A hastily typed Whatsapp message, peppered with typos, canvassing a contest between ‘Rocky’ and ‘Tyson’ near Goa’s Siridao beach, is not an invite to a boxing match.
More likely, it is a hush-hush call to witness an illegal bullfight between two well-groomed fighting bulls, a rage in Goa’s coastal underground.
In recent days, however, the death of two bulls in two separate bullfights – locally called dhirio – have raised the hackles of Goa’s gaurakshaks and animals’ rights activists, who now want the state government to crack down on such fights which have been banned by the Bombay High Court since 1996.
“Despite the ban, these bull fights are common in Goa’s villages. We have filed numerous complaints, but the police often do not respond quickly enough,” according to Hanumant Parab, president of the Gou-vansh Raksha Abhiyan, an NGO which looks after stray and abandoned cattle in Goa.
A typical dhiri (singular) involves two specially reared fighting bulls or male buffaloes, with fine physiques and sharpened horns, head-butting each other until one scampers away from the ring, indicating defeat.
In combat, the participating bulls sometimes adorn a distinctive coloured sash, quite like boxers who wear colour-coded attire to match their respective corners of the ring.

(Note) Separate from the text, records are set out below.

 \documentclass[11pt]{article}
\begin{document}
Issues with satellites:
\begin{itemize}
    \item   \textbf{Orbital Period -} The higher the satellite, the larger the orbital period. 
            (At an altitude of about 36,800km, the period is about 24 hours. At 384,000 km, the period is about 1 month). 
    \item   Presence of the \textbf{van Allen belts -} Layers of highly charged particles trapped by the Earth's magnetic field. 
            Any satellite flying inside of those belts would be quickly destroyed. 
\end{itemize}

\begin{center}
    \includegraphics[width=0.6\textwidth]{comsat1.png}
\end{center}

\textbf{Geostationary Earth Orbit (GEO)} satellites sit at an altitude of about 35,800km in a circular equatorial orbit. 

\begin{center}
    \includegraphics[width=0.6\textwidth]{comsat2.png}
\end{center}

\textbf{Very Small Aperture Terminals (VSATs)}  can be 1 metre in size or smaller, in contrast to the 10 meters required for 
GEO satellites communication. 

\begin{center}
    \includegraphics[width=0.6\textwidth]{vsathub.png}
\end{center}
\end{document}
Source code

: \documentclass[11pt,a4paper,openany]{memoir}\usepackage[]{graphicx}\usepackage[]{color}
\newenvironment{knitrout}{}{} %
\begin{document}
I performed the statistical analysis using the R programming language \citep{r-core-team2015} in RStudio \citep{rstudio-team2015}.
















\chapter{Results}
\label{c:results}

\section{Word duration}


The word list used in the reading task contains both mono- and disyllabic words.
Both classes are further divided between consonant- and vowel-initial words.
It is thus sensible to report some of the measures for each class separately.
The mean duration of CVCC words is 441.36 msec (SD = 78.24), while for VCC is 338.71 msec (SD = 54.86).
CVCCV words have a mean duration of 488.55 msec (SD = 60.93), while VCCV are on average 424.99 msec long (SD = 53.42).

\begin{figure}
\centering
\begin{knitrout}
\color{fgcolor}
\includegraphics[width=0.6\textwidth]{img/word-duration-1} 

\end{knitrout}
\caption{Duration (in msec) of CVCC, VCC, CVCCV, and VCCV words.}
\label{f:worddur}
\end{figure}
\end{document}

Since such fights are illegal, invitations to these affairs are passed on at extremely short notice (an hour at maximum) through private groups on social media platforms, filled with eager dhirio aficionados. Apart from invitations, fighting bull owners often use such restricted groups to dare others or challenge other fighting bull owners to combat.

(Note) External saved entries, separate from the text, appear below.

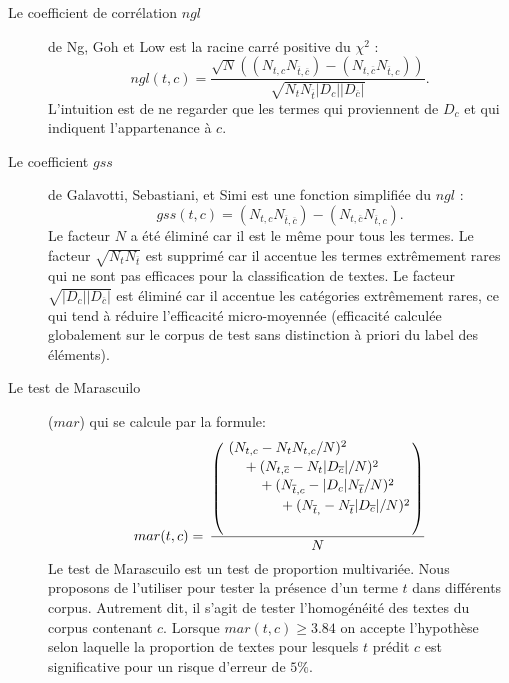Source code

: \begin{description}
	\item[Le coefficient de corrélation $ngl$] de Ng, Goh et Low \citep{ng1997ngl} est la racine carré positive du $\chi^2$ \citep{schutze1995chi2}:
	\[ngl(t,c) = \frac{\sqrt{N} ((N_{t,c} N_{\overline{t},\overline{c}}) - (N_{t,\overline{c}} N_{\overline{t},c}))}{\sqrt{N_t N_{\overline{t}} \vert D_c \vert  \vert D_{\overline{c}} \vert }}.\]
	L'intuition est de ne regarder que les termes qui proviennent de $D_c$ et qui indiquent l'appartenance à $c$.
	\item[Le coefficient $gss$] de Galavotti, Sebastiani, et Simi
	 \citep{galavotti2000gss} est une fonction simplifiée du $ngl$ \citep{ng1997ngl} :
	\[gss(t,c) = (N_{t,c} N_{\overline{t},\overline{c}}) -  (N_{t,\overline{c}} N_{\overline{t},c}).\]
   Le facteur $N$ a été éliminé car il est le même pour tous les termes. Le facteur $\sqrt{N_tN_{\overline{t}}}$ est supprimé car il accentue les termes extrêmement rares qui ne sont pas efficaces pour la classification de textes. Le facteur  $\sqrt{\vert D_c \vert \vert D_{\overline{c}} \vert}$ est éliminé car il accentue les catégories extrêmement rares, ce qui tend à réduire l'efficacité micro-moyennée (efficacité calculée globalement sur le corpus de test sans distinction à priori du label des éléments).
   \item[Le test de Marascuilo] ($mar$) qui se calcule par la formule:
    \begin{equation*} mar(t, c) =  
    \,
    \dfrac{\left(
    	\splitdfrac{\splitdfrac{\splitdfrac{(N_{t,c} - N_{t}N_{t,c}/N)^2}{+ (N_{t,\overline{c}} - N_{t} \vert D_{\overline{c}} \vert /N)^2}}{+ (N_{\overline{t},c} - \vert D_c \vert N_{\overline{t}}/N)^2}}{+ (N_{\overline{t},\overline{}} - N_{\overline{t}} \vert D_{\overline{c}} \vert /N)^2}\right)}{N}
    \end{equation*}
    Le test de Marascuilo est un test de proportion multivariée. Nous proposons de l'utiliser pour tester la présence d'un terme $t$ dans différents corpus. Autrement dit, il s'agit de tester l'homogénéité des textes du corpus contenant $c$. Lorsque $ mar(t, c) \geq 3.84$ on accepte l'hypothèse selon laquelle la proportion de textes pour lesquels $t$ prédit $c$ est significative pour un risque d'erreur de $5\%$.

\end{description}
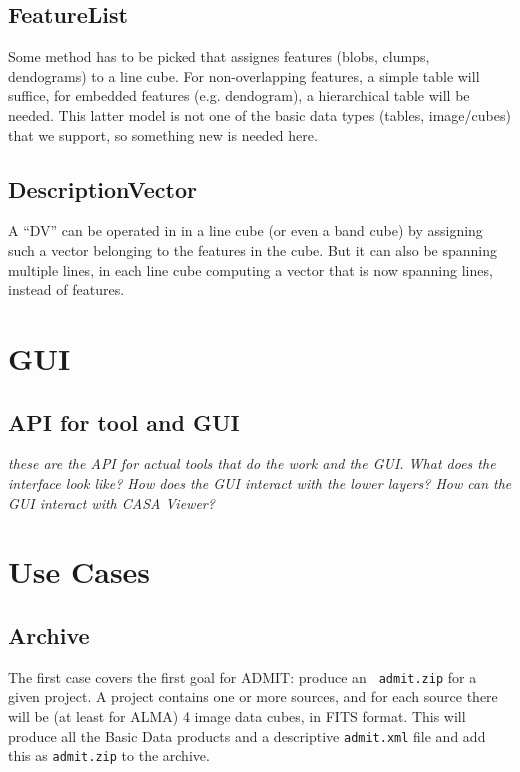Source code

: \documentclass{article}
\begin{document}
\subsection{FeatureList}

Some method has to be picked that assignes features  (blobs, clumps, 
dendograms) to a line cube.  For non-overlapping features, a simple
table will suffice, for embedded features (e.g. dendogram),
a hierarchical table will be needed. This latter model is not one of
the basic data types (tables, image/cubes) that we support, so something
new is needed here.

\subsection{DescriptionVector}

A ``DV'' can be operated in in a line cube (or even a band cube) by assigning
such a vector belonging to the features in the cube. But it can also be
spanning multiple lines, in each line cube computing a vector that is now
spanning lines, instead of features.


\section{GUI}


\subsection{API for tool and GUI}

{\it these are the API for actual tools that do the
work and the GUI. What does the interface look like?
How does the GUI interact with the lower layers? How
can the GUI interact with CASA Viewer?}

\section{Use Cases}

\subsection{Archive}

The first case covers the first goal for ADMIT: produce an {\tt
  admit.zip} for a given project.  A project contains one or more
sources, and for each source there will be (at least for ALMA) 4 image
data cubes, in FITS format. This will produce all the Basic Data
products and a descriptive {\tt admit.xml} file and add this as 
{\tt admit.zip} to the archive.
\end{document}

After football, very few other sports evoke the kind of response that bullfighting does. And the near-fanatic following also comes with a promise of betting on participating beasts.
“If the bulls are popular, with victories under their belt, the owner of a winning bull could come away with Rs. 1 to Rs. 5 lakh in one single fight,” a fighting bull owner from Siolim village in North Goa said on condition of anonymity.
The bulls are fed on a special diet of grain, jaggery, coconut, cane, vegetables and a strict exercise regimen, which involves plenty of running. Some bulls are also brought in from South Maharashtra and pitted against locally groomed bulls.
But the aggressive fights also lead to injuries, and in rare cases fatalities amongst the beast, which has riled animals’ rights activists.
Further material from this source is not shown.